- Data under study
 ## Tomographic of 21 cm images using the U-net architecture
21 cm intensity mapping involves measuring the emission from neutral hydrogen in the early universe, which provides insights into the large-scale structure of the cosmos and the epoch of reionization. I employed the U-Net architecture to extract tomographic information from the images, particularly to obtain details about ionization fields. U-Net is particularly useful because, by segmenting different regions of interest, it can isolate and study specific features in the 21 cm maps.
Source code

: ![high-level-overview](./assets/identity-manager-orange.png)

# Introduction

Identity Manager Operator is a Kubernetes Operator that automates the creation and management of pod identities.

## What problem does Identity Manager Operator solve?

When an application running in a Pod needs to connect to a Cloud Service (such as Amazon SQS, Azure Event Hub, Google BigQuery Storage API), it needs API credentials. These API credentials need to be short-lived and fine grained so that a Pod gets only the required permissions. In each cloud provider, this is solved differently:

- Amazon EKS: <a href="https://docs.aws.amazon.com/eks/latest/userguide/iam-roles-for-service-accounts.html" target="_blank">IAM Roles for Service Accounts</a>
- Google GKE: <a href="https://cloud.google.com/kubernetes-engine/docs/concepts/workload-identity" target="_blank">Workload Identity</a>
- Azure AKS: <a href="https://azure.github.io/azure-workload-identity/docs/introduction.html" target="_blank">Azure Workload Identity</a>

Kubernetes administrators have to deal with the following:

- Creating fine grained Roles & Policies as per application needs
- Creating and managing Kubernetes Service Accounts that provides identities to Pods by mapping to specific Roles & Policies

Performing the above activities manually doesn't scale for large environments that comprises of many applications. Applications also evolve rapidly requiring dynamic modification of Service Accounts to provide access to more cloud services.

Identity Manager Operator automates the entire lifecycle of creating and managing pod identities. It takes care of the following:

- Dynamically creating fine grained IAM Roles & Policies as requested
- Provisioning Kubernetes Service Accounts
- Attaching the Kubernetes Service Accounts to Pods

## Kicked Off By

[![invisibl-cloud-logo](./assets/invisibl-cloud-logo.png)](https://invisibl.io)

- Task brief
Retype, without any change, the lines from the one containing "- Attaching the" through the final line of the material above, and no others.

- Solution
- Attaching the Kubernetes Service Accounts to Pods

## Kicked Off By

[![invisibl-cloud-logo](./assets/invisibl-cloud-logo.png)](https://invisibl.io)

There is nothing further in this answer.